This is a blended avocado spread — one medium avocado, fresh tomato, cilantro, lime, salt, and pepper, all run through a food processor in about 10 minutes. It sits somewhere between guacamole and a burger sauce, and it spreads cleanly onto a bun without sliding off the way sliced avocado does. Make a double or triple batch before a cookout and you’re set for the whole crowd.
The short version of why this works
Two things matter here. First, the food processor does real work — it breaks down the tomato and avocado together into a cohesive paste rather than a chunky dip. That texture is what makes it stay put on a burger instead of falling out with the first bite. Second, the lime juice isn’t just for flavor. The acid slows oxidation, which means the spread holds its green color for a couple of hours at room temperature — useful when you’re feeding a crowd and can’t plate everything at once. Squeeze the lime last, right before processing, so none of the juice evaporates while you’re prepping other ingredients.
Smart swaps
- Cilantro: If cilantro tastes like soap to you, flat-leaf parsley is a clean substitute at the same quantity. It won’t add the same brightness, but it won’t fight the avocado either.
- Lime: Lemon works in a pinch, but use slightly less — lemon juice is sharper and can overpower the avocado at the same volume.
- Tomato: A Roma or plum tomato has less water than a beefsteak, so the spread comes out thicker. If your avocado is very ripe and soft, a lower-moisture tomato keeps the texture from going too loose.
Leftovers and meal prep
Press a piece of plastic wrap directly onto the surface of the spread before sealing the container — air contact is what turns it brown. Stored this way in the fridge, it stays good for up to 2 days. Beyond that, the texture gets watery as the tomato breaks down further. This spread does not freeze well; the tomato turns grainy and the avocado separates on thawing. For a cookout, make it the morning of and keep it covered and chilled until you’re ready to serve. Skip making it the night before — the quality drop is noticeable by the next day even with the plastic wrap trick.
Common problems and fixes
- Spread is too thin and watery: Your tomato had a high water content. Next time use a Roma tomato, or seed the tomato before adding it to the processor. If it’s already made, drain it briefly through a fine mesh strainer.
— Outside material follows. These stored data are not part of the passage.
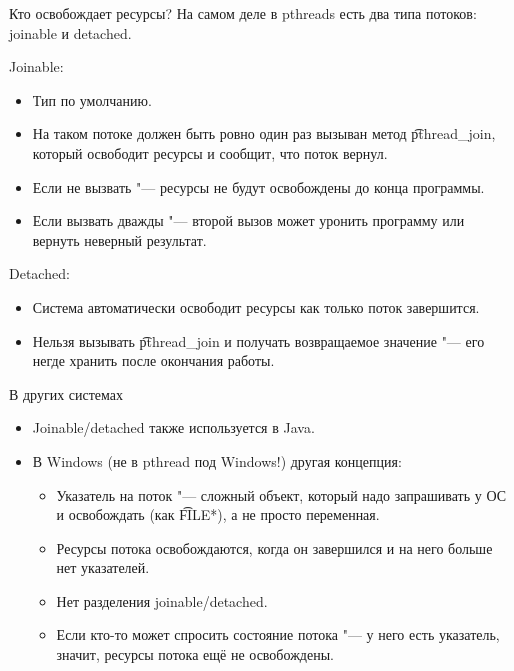 \begin{frame}{Кто освобождает ресурсы?}
	На самом деле в pthreads есть два типа потоков: joinable и detached.

	Joinable:
	\begin{itemize}
		\item Тип по умолчанию.
		\item На таком потоке должен быть ровно один раз вызыван метод \t{pthread\_join}, который освободит ресурсы и сообщит, что поток вернул.
		\item Если не вызвать "--- ресурсы не будут освобождены до конца программы.
		\item Если вызвать дважды "--- второй вызов может уронить программу или вернуть неверный результат.
	\end{itemize}

	Detached:
	\begin{itemize}
		\item Система автоматически освободит ресурсы как только поток завершится.
		\item Нельзя вызывать \t{pthread\_join} и получать возвращаемое значение "--- его негде хранить после окончания работы.
	\end{itemize}
\end{frame}

\begin{frame}{В других системах}
	\begin{itemize}
		\item Joinable/detached также используется в Java.
		\item В Windows (не в pthread под Windows!) другая концепция:
			\begin{itemize}
				\item Указатель на поток "--- сложный объект, который надо запрашивать у ОС и освобождать (как \t{FILE*}), а не просто переменная.
				\item Ресурсы потока освобождаются, когда он завершился и на него больше нет указателей.
				\item Нет разделения joinable/detached.
				\item Если кто-то может спросить состояние потока "--- у него есть указатель, значит, ресурсы потока ещё не освобождены.
			\end{itemize}
	\end{itemize}
\end{frame}


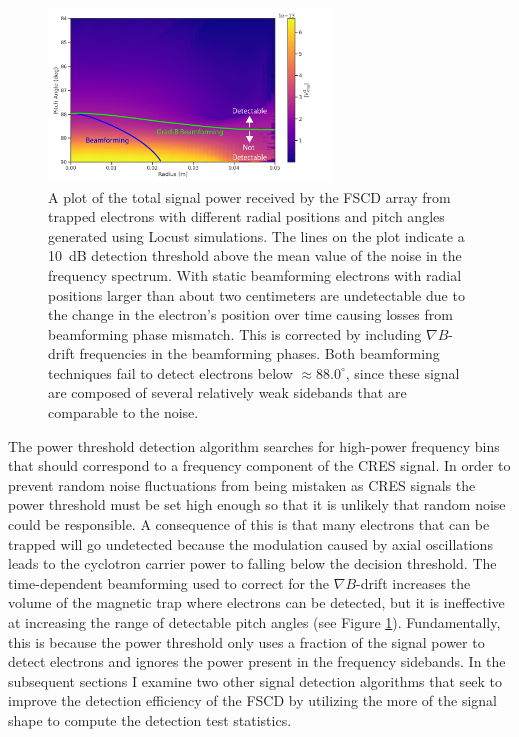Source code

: \begin{figure}[htbp]
    \centering
    \includegraphics[width=0.67\textwidth]{figs/Chapter-4/230522_beamforming_detectability.png}
    \caption{A plot of the total signal power received by the FSCD array from trapped electrons with different radial positions and pitch angles generated using Locust simulations. The lines on the plot indicate a 10~dB detection threshold above the mean value of the noise in the frequency spectrum. With static beamforming electrons with radial positions larger than about two centimeters are undetectable due to the change in the electron's position over time causing losses from beamforming phase mismatch. This is corrected by including $\nabla B$-drift frequencies in the beamforming phases. Both beamforming techniques fail to detect electrons below $\approx 88.0^\circ$, since these signal are composed of several relatively weak sidebands that are comparable to the noise.}
    \label{fig:chap4-detection-boundaries}
\end{figure}

The power threshold detection algorithm searches for high-power frequency bins that should correspond to a frequency component of the CRES signal. In order to prevent random noise fluctuations from being mistaken as CRES signals the power threshold must be set high enough so that it is unlikely that random noise could be responsible. A consequence of this is that many electrons that can be trapped will go undetected because the modulation caused by axial oscillations leads to the cyclotron carrier power to falling below the decision threshold. The time-dependent beamforming used to correct for the $\nabla B$-drift increases the volume of the magnetic trap where electrons can be detected, but it is ineffective at increasing the range of detectable pitch angles (see Figure \ref{fig:chap4-detection-boundaries}). Fundamentally, this is because the power threshold only uses a fraction of the signal power to detect electrons and ignores the power present in the frequency sidebands. In the subsequent sections I examine two other signal detection algorithms that seek to improve the detection efficiency of the FSCD by utilizing the more of the signal shape to compute the detection test statistics.

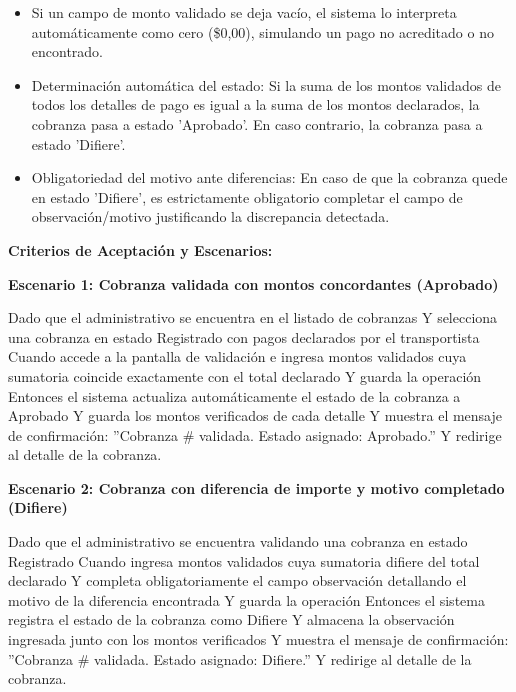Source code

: \documentclass[a4paper,9pt]{article}
\begin{document}
\begin{tcolorbox}[hucard, title={\textbf{HU-49: VALIDAR COBRANZA} \hfill \scriptsize \colorbox{bluestatus}{\textbf{\ New\ }} \quad \colorbox{white}{\textcolor{primarydark}{\textbf{\ 5 pts\ }}}}]
{\begin{itemize}[leftmargin=12pt, nosep, itemsep=1.5pt, topsep=1pt]
\item Si un campo de monto validado se deja vacío, el sistema lo interpreta automáticamente como cero (\$0,00), simulando un pago no acreditado o no encontrado.
\item Determinación automática del estado: Si la suma de los montos validados de todos los detalles de pago es igual a la suma de los montos declarados, la cobranza pasa a estado 'Aprobado'. En caso contrario, la cobranza pasa a estado 'Difiere'.
\item Obligatoriedad del motivo ante diferencias: En caso de que la cobranza quede en estado 'Difiere', es estrictamente obligatorio completar el campo de observación/motivo justificando la discrepancia detectada.
\end{itemize}
}\par\vspace{3pt}
\noindent\textbf{\footnotesize Criterios de Aceptación y Escenarios:}\par\vspace{2pt}
{\footnotesize
\noindent\textbf{\textcolor{secondarydark}{Escenario 1:  Cobranza validada con montos concordantes (Aprobado)}}\par\vspace{1pt}
Dado que el administrativo se encuentra en el listado de cobranzas Y selecciona una cobranza en estado Registrado con pagos declarados por el transportista Cuando accede a la pantalla de validación e ingresa montos validados cuya sumatoria coincide exactamente con el total declarado Y guarda la operación Entonces el sistema actualiza automáticamente el estado de la cobranza a Aprobado Y guarda los montos verificados de cada detalle Y muestra el mensaje de confirmación: ''Cobranza \# validada. Estado asignado: Aprobado.'' Y redirige al detalle de la cobranza.\par\vspace{2.5pt}
\noindent\textbf{\textcolor{secondarydark}{Escenario 2:  Cobranza con diferencia de importe y motivo completado (Difiere)}}\par\vspace{1pt}
Dado que el administrativo se encuentra validando una cobranza en estado Registrado Cuando ingresa montos validados cuya sumatoria difiere del total declarado Y completa obligatoriamente el campo observación detallando el motivo de la diferencia encontrada Y guarda la operación Entonces el sistema registra el estado de la cobranza como Difiere Y almacena la observación ingresada junto con los montos verificados Y muestra el mensaje de confirmación: ''Cobranza \# validada. Estado asignado: Difiere.'' Y redirige al detalle de la cobranza.\par\vspace{2.5pt}
}
\end{tcolorbox}
\end{document}

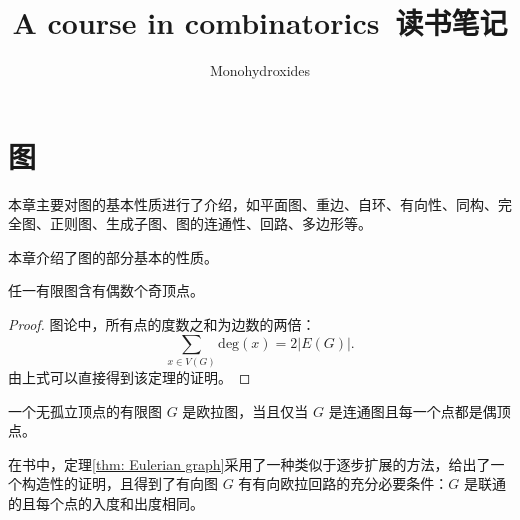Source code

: \documentclass[cn,hazy,sakura,14pt,normal]{elegantnote}
\title{A course in combinatorics\ 读书笔记}
\author{Monohydroxides}
\date{\zhtoday}
\begin{document}
\maketitle

\newpage

\section{图}

本章主要对图的基本性质进行了介绍，如平面图、重边、自环、有向性、同构、完全图、正则图、生成子图、图的连通性、回路、多边形等。

本章介绍了图的部分基本的性质。

\begin{theorem} \label{thm: First theorem of graph theory}
    任一有限图含有偶数个奇顶点。
\end{theorem}

\begin{proof}
    图论中，所有点的度数之和为边数的两倍：
    \begin{equation}
    \sum_{x \in V(G)} \text{deg}(x) = 2 \left| E(G) \right|.
    \end{equation}
    由上式可以直接得到该定理的证明。
\end{proof}

\begin{theorem} \label{thm: Eulerian graph}
    一个无孤立顶点的有限图 $G$ 是欧拉图，当且仅当 $G$ 是连通图且每一个点都是偶顶点。
\end{theorem}

在书中，定理\ref{thm: Eulerian graph}采用了一种类似于逐步扩展的方法，给出了一个构造性的证明，且得到了有向图 $G$ 有有向欧拉回路的充分必要条件：$G$ 是联通的且每个点的入度和出度相同。

\nocite{*}
\printbibliography[heading=bibintoc, title=\ebibname]
\end{document}
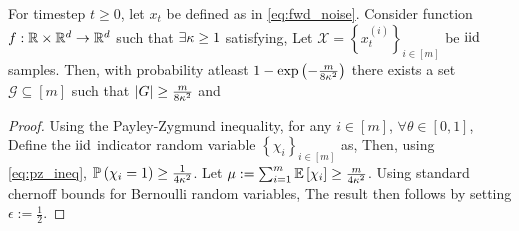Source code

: \begin{lemma}\label{lemma:conv_function_l2_error}
    For timestep $t \geq 0$, let $x_t$ be defined as in \eqref{eq:fwd_noise}. Consider function $f : \mathbb{R} \times \mathbb{R}^{d} \rightarrow \mathbb{R}^{d}$ such that $\exists \kappa \geq 1$ satisfying,
    Let $\mathcal{X} = \left\{x_{t}^{(i)}\right\}_{i \in [m]}$ be $\textup{iid}$ samples. Then, with probability atleast $1-\exp\left(-\frac{m}{8\kappa^{2}}\right)$ there exists a set $\mathcal{G} \subseteq [m]$ such that $|G| \geq \frac{m}{8\kappa^{2}}$ and 
\end{lemma}
\begin{proof}
    Using the Payley-Zygmund inequality, for any $i \in [m]$, $\forall \theta \in [0,1]$,
    Define the $\textup{iid}$ indicator random variable $\left\{\chi_{i}\right\}_{i \in [m]}$ as, 
    Then, using \eqref{eq:pz_ineq}, $\mathbb{P}\left(\chi_{i} = 1\right) \geq \frac{1}{4\kappa^{2}}$. Let $\mu := \sum_{i=1}^{m}\mathbb{E}\left[\chi_{i}\right] \geq \frac{m}{4\kappa^{2}}$. Using standard chernoff bounds for Bernoulli random variables, 
    The result then follows by setting $\epsilon := \frac{1}{2}$.
\end{proof}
- Spread turns brown within an hour: The lime wasn’t enough, or it was added too early. Make sure you’re squeezing the lime directly into the processor right before blending, not letting it sit. For large batches, a small extra squeeze of lime helps.
- Flavor tastes flat: Avocados vary in richness depending on ripeness. Taste after processing and adjust salt first — it usually just needs more salt, not more lime. A slightly underripe avocado is the other common culprit; the spread will taste grassy rather than creamy.
- Spread slides off the bun: The avocado may have been overripe and too loose. Use a ripe but still slightly firm avocado — it should give when pressed but not feel mushy. Also, spread it on the cut side of a toasted bun; the texture grips better than a soft untoasted surface. Skip adding any oil to the mix — it makes the spread too slick to stay on the burger.
- Scaling up for a crowd and the batch tastes uneven: Food processors vary in bowl size. If you’re doubling or tripling, process in separate batches rather than overfilling — an overfull bowl won’t blend evenly and you’ll get chunks of unmixed tomato skin at the bottom.
Special Avocado Burger Spread
Ingredients
- 1 medium avocado
- 1 medium tomato
- ½ medium lime cut
- ¼ cup cilantro fresh
- 1 teaspoon salt
- 1 teaspoon ground black pepper
Instructions
- Start by cutting the avocado in quarters.
- Cut the tomato into quarters as well.
- Place the avocado and tomato in a food processor.
- Add the salt, pepper, cilantro and squeeze the lime into the mix.
- Process the ingredients until pasty.
- Toss on a bun, include toppings and avocado spread and enjoy!
Nutrition
Your questions, answered
Can I make this spread ahead of time for a cookout?
Yes, but make it the morning of — not the night before. Even with plastic wrap pressed against the surface, the tomato continues releasing water and the color starts to dull after about 24 hours. Keep it sealed and refrigerated until you’re ready to set it out.
How ripe does the avocado need to be?
Ripe but still slightly firm gives the best result. An avocado that’s fully soft and dark inside will process into a looser, almost liquid spread that’s hard to control on a bun. Press the avocado gently — it should yield but still have some resistance.
Can I make this without a food processor?
Yes. Mash the avocado with a fork, finely dice the tomato, and mince the cilantro, then combine everything by hand. The texture will be chunkier and closer to a rough guacamole rather than a smooth spread, but it works fine on a burger.